ARABIA最盛期に焼かれた楽園 色鮮やかなオールドパラティッシ
1971年から1974年までの間に製造されたARABIA社の名器パラティッシのボウルです。Paratiisi(パラティッシ)とはフィンランド語で「楽園」の意味です。同社の代表的なデザイナーであったビルガー・カイピアイネンがデザインし、1969年に発売されました。パラティッシは制作に手間がかかるため1974年には一旦生産が中止しています。
こちらはARABIAの最盛期に製造された1971〜1974年製造のパラティッシです。バックスタンプにフィンランド語の表記があり、ロゴの左側に羽のように葉っぱが飛び出ているのが71〜74年製の特徴です。パラティッシはその希少性からヴィオラロゴが最も高価ですが、こちらのパラティッシは60年代末の初期ロットより色ツヤが優れています。製造から一定の年数を経て技術力の高まりを見せた時期の作品となり、その出来栄えはオールドパラティッシの中で最も色鮮やかで一際美しいといえます。
ARABIAはフィンランド国内の経済不況から1980年代になると主力商品でも続々と生産を中止し、簡素な装飾を施した食器が主流になっていきます。手間暇を惜しまなかった時代は1970年代前半が最後と言っても過言ではありません。ミッドセンチュリーの傑作で栄光の時代の作品です。
「装飾の王」が生んだ楽園

パラティッシをデザインしたビルガー・カイピアイネン(1915-1988)は、フィンランドが誇る「装飾の王(Koristeiden kuningas)」。青年期にポリオを患い、ろくろが使えない身体でありながら、50年以上にわたりアラビア工場で装飾芸術に人生を捧げました。
ミニマリズムが席巻する北欧デザインの潮流に、彼は真っ向から抗いました。
「装飾性は人類最古の執着である。それを去勢すれば、人間は弱者になる。私は単調さと単純化が嫌いだ」
妻の死、スミレ、そして楽園へ
1966年、カイピアイネンは最愛の妻マッギを失います。彼女の棺をブルーのスミレで覆ったその日から、スミレは彼の生涯のモチーフとなりました。
「ショパンはスミレを愛した。私はショパンを愛する」
悲しみの中で生まれたのが、200万個のセラミックビーズで構成された40平方メートルの巨大壁画「オルヴォッキメリ(すみれの海)」。1967年モントリオール万博でグランプリを受賞しました。
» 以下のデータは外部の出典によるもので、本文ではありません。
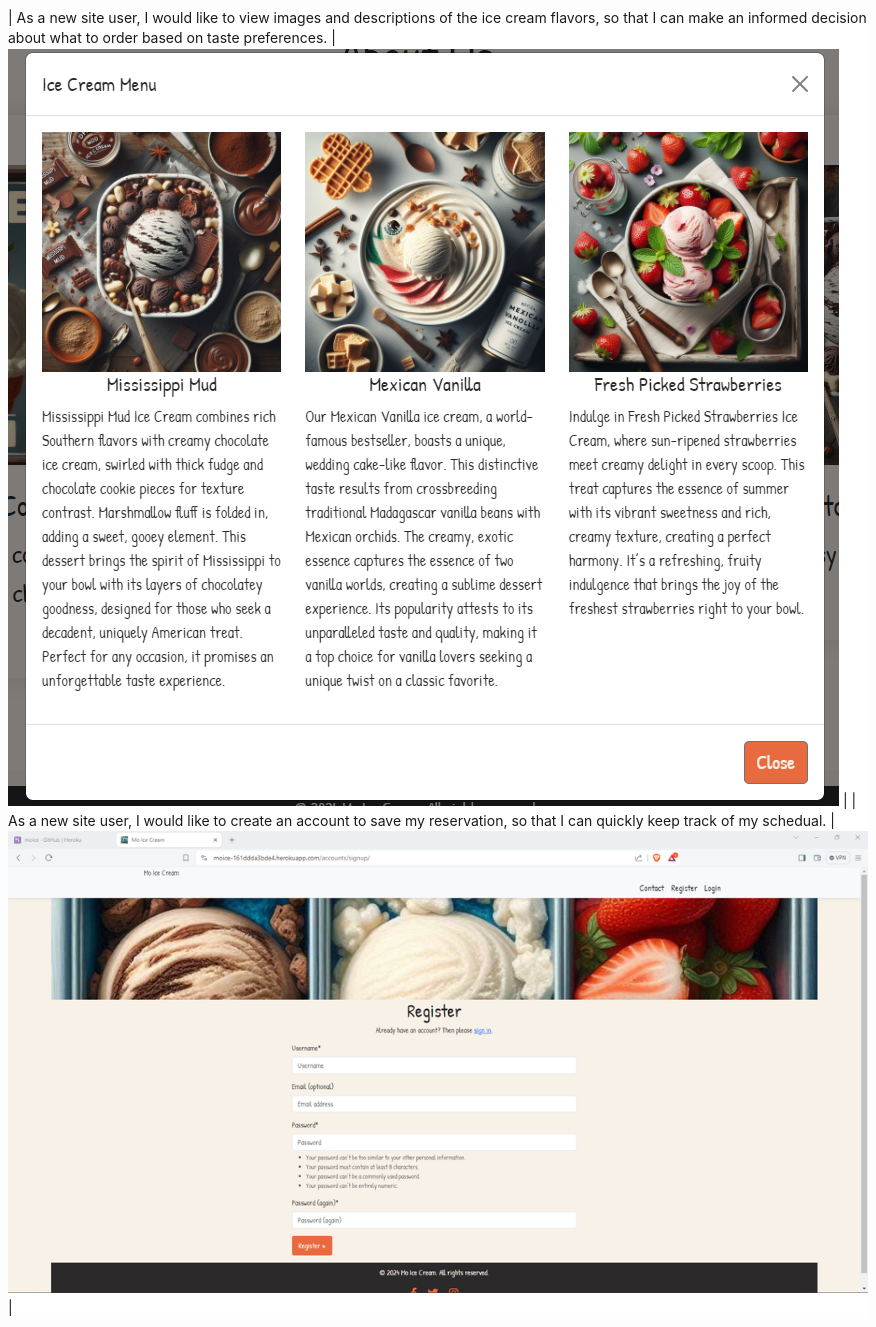 | As a new site user, I would like to view images and descriptions of the ice cream flavors, so that I can make an informed decision about what to order based on taste preferences. | ![screenshot](documentation/features/icecream_menu.png) |
| As a new site user, I would like to create an account to save my reservation, so that I can quickly keep track of my schedual. | ![screenshot](documentation/browsers/brave_register.png) |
このオルヴォッキメリの延長線上に、1969年、パラティッシは誕生します。元の名前は「タルハ(果樹園)」。ベルギー国王ボードワン夫妻がアラビア工場を訪問した際、完成したばかりのこのデザインに一目惚れ。ファビオラ王妃が自宅用に購入を希望し、「パラティッシ(楽園)」と名付けられました。
アラビア工場 — パラティッシが生まれた場所


ヴィンテージと現行品の違い
パラティッシの生産は1969年に始まり、1974年に一度中断。1988年に復活しましたが、その際にオリジナルの楕円形プレートから丸形に変更され、素材もファイアンス陶器からヴィトロ磁器に変わりました。さらに2016年にはフィンランド工場が閉鎖され、現在はタイで製造されています。
つまり、フィンランド製のヴィンテージ・パラティッシは——特に1969〜1974年のオリジナル期のものは——カイピアイネン自身が監修した時代の、もう二度と作られることのない器です。
パラティッシのバックスタンプ(ロゴ)の変遷

■詳細スペック
- メーカー:ARABIA / アラビア
- デザイナー:Birger Kaipiainen / ビルガー・カイピアイネン
- シリーズ名:Paratiisi / パラティッシ
- 年代:1971〜1974年
- 製造国:フィンランド
- サイズ:横幅17cm 縦幅16cm 高さ5.5cm
■コンディション:★★★☆☆(3.5:良品)
ボウルの表面は光に透かすとカトラリー跡が見られ、中央付近に茶色い筋が見られます。使用感はあまりなく並品に近いコンディションです。